Подобную тенденцию можно наблюдать у Микеланджело, рано начавшего ориентироваться в мире искусства в соответствии со своим критичным мнением, которое А. Шастель назвал «характерной чертой “сатурнического» человека”[362]. С точки зрения аналитической психологии это можно объяснить тем, что «в нормальном случае интровертная установка следует той, в принципе наследственно данной, психологической структуре, которая является величиной, присущей субъекту от рождения»[363].
Вот как описывали его характер биографы. «В молодости Микель-Анджело изучал не только живопись и скульптуру, но и все то, что имеет с ними какую-нибудь связь, и изучал так прилежно, что на время почти совсем отказался от общения с людьми и виделся только с самыми близкими друзьями.
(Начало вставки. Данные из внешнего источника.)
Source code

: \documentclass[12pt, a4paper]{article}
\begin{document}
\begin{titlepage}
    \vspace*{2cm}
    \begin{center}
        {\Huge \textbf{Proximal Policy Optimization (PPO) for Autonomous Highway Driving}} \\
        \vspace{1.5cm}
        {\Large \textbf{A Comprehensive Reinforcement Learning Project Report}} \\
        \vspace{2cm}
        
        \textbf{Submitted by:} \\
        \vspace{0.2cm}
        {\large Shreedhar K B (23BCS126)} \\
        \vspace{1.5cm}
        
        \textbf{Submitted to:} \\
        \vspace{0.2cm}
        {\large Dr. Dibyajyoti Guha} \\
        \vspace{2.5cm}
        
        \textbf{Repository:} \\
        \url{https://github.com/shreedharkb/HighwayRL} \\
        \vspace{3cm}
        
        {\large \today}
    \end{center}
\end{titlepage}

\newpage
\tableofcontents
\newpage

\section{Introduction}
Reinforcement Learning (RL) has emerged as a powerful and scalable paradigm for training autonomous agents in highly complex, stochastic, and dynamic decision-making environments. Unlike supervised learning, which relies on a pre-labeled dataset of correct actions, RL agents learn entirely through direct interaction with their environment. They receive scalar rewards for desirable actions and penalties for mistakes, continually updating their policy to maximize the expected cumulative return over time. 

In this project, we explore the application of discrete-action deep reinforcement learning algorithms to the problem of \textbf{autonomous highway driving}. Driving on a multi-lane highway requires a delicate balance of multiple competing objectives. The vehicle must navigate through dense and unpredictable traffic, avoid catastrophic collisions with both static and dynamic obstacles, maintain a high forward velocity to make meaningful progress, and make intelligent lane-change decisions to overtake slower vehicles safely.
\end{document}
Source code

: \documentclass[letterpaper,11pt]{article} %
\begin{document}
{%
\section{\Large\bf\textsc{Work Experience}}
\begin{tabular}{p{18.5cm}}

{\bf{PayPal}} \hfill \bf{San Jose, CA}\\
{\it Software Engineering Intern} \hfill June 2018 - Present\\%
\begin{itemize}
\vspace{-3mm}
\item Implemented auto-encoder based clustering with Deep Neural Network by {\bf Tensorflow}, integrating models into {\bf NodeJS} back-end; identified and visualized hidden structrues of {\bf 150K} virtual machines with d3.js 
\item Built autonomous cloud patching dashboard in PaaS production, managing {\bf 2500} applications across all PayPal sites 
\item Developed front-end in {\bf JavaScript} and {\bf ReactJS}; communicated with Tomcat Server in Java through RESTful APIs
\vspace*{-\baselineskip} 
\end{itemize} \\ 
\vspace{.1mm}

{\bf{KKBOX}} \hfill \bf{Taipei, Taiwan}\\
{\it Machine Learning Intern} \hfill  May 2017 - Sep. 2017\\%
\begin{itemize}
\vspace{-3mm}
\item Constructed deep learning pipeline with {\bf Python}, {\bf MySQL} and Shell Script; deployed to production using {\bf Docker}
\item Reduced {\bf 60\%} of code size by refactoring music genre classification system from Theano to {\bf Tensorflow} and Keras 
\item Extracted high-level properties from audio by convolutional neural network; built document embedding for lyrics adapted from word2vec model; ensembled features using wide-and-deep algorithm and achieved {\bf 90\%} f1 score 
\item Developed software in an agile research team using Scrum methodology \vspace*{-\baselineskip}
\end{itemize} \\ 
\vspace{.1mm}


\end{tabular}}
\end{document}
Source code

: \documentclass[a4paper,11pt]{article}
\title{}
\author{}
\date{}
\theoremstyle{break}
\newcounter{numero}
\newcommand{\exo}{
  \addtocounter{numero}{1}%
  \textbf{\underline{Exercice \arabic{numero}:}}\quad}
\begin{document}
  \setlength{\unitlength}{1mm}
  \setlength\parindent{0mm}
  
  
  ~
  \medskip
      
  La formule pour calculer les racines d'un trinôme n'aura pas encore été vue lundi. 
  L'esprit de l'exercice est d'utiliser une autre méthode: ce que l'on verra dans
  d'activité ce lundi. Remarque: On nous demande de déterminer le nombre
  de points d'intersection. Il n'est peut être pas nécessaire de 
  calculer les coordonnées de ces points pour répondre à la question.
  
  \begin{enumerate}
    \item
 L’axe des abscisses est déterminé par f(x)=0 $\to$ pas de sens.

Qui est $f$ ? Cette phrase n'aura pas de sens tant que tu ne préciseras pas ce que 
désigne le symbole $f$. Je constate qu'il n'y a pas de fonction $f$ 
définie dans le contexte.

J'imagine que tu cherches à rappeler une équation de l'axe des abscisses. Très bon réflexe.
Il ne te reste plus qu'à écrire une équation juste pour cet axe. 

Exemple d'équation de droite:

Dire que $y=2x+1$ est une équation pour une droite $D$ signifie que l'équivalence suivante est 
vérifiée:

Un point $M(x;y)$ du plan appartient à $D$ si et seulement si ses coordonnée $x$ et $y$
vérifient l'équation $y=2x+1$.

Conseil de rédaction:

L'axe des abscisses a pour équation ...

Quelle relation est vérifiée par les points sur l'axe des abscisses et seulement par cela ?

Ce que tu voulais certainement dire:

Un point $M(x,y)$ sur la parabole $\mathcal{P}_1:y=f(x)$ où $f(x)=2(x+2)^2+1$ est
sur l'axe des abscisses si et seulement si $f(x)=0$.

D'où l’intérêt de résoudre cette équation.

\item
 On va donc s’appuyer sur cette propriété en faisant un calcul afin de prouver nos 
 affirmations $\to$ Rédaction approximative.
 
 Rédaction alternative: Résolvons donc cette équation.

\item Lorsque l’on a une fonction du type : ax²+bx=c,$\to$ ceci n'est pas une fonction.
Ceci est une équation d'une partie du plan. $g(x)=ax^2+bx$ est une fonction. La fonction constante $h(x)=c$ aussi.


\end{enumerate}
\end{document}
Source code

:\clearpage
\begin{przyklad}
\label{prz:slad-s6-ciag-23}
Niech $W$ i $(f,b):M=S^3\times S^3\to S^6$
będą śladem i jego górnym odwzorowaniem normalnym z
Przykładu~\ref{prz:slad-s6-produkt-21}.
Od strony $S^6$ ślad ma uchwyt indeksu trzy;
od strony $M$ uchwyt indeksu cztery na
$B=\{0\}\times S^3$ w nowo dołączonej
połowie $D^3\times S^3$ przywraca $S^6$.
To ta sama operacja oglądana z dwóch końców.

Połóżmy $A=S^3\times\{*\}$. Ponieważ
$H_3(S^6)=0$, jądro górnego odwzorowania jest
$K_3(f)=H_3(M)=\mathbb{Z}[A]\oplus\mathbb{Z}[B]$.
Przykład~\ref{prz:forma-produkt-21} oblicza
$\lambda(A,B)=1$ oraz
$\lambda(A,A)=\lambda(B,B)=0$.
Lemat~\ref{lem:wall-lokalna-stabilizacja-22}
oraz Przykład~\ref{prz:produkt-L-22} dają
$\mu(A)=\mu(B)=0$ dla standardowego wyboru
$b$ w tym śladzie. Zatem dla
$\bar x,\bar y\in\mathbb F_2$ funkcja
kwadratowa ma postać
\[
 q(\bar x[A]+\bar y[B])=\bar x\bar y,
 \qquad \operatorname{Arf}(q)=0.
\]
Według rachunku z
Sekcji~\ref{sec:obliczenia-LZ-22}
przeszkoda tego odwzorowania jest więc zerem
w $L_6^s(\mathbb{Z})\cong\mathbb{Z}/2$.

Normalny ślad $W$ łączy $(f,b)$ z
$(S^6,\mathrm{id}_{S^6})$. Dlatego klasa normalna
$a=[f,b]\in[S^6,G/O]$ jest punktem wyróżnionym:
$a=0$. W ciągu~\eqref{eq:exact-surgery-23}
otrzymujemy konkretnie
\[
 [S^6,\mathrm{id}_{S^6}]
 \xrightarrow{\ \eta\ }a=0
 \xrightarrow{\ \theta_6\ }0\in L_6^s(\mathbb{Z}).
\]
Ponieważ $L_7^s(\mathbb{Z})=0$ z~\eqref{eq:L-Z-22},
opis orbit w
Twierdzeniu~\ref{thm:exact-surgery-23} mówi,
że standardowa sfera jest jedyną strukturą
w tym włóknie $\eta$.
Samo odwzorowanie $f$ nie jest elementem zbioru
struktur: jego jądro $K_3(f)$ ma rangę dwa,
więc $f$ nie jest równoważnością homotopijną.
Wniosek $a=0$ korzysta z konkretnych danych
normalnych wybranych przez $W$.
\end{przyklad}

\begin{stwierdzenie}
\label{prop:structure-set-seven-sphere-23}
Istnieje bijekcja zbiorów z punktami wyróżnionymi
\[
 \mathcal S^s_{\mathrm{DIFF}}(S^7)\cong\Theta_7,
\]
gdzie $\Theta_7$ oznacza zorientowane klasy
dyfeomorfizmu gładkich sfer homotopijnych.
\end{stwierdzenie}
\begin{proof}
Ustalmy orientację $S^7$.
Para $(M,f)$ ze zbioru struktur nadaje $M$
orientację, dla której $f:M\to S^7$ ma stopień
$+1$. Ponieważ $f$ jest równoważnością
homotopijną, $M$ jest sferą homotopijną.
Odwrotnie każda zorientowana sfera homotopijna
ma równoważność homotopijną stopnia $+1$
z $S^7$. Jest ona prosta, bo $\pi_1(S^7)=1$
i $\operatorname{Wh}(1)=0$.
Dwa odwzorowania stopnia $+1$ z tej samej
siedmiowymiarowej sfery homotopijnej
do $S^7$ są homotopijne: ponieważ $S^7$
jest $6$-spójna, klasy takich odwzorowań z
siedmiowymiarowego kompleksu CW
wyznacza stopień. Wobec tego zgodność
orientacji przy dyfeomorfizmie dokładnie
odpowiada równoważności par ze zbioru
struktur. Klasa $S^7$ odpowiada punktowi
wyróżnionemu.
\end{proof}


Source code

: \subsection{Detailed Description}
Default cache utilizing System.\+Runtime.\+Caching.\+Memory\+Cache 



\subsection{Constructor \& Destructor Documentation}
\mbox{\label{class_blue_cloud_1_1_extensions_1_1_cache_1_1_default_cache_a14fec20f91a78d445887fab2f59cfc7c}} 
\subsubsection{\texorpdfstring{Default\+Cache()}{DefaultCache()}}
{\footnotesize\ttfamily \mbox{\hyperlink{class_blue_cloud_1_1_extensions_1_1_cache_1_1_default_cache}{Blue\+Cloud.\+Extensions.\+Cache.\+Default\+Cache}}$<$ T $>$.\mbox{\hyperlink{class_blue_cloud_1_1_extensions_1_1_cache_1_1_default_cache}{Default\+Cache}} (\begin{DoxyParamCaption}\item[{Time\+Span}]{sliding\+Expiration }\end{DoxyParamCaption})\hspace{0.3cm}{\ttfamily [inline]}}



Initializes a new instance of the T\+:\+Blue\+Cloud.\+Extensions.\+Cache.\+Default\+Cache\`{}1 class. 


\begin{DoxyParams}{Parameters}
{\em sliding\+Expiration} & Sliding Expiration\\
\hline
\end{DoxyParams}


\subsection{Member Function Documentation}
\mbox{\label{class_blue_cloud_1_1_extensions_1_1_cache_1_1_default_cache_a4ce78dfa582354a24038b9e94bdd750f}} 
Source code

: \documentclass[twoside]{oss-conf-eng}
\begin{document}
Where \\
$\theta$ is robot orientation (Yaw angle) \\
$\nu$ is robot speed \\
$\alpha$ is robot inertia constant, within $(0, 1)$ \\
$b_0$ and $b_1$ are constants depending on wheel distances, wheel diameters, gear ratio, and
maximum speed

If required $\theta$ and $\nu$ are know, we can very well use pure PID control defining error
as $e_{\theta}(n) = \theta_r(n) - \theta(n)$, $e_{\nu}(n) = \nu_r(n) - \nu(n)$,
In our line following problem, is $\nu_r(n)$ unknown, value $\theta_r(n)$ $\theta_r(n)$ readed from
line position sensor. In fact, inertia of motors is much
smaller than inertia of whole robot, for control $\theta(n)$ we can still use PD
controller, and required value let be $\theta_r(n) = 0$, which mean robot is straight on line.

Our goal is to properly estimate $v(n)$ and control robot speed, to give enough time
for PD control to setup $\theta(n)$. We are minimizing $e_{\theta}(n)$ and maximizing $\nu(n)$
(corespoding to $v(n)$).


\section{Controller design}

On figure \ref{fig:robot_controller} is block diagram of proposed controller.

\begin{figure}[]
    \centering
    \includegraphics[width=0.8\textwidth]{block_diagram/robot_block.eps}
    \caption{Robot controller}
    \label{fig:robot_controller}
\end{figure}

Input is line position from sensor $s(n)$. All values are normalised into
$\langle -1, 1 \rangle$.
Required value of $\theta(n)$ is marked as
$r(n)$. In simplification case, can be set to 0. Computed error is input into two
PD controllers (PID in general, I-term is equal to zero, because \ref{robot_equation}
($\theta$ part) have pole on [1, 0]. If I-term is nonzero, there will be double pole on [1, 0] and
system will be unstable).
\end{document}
За это одни считали его гордым, другие странным и фантазером, хотя он не был ни тем ни другим, но – как это бывает с необыкновенными людьми, – любовь к благородному искусству и постоянное занятие им заставляли его любить уединение, и сношения с людьми не только не доставляли ему удовольствия, но были ему неприятны, как все то, что тревожило его мысли, потому что он – как говорил о себе великий Сципион – был менее всего одинок тогда, когда был один», – утверждал Кондиви[364]. В том же духе выразился Вазари: «…Пусть никому не покажется странным, что Микеланджело любил одиночество, как человек, влюбленный в свое искусство, которое требует, чтобы человек был предан ему целиком и только о нем и размышлял; и необходимо, чтобы тот, кто хочет им заниматься, избегал общества, ибо тот, кто предается размышлениям об искусстве, одиноким и без мыслей никогда не остается, те же, кто приписывают это в нем чудачествам и странностям, заблуждаются, ибо кому желательно работать хорошо, тому надлежит удалиться от всех забот и докук, так как талант требует размышлений, уединения и покоя, а не мысленных блужданий»[365]. А в другом месте добавлял, что «сердился он сильно, но за дело, на тех, кто чинил ему обиды; однако не видано было, чтобы он мстил кому-нибудь, скорее же был терпеливым до чрезвычайности и нрава весьма скромного, говорил же сдержанно и мудро, отвечая всегда серьезно, иногда же остроумно, приятно и резко»[366].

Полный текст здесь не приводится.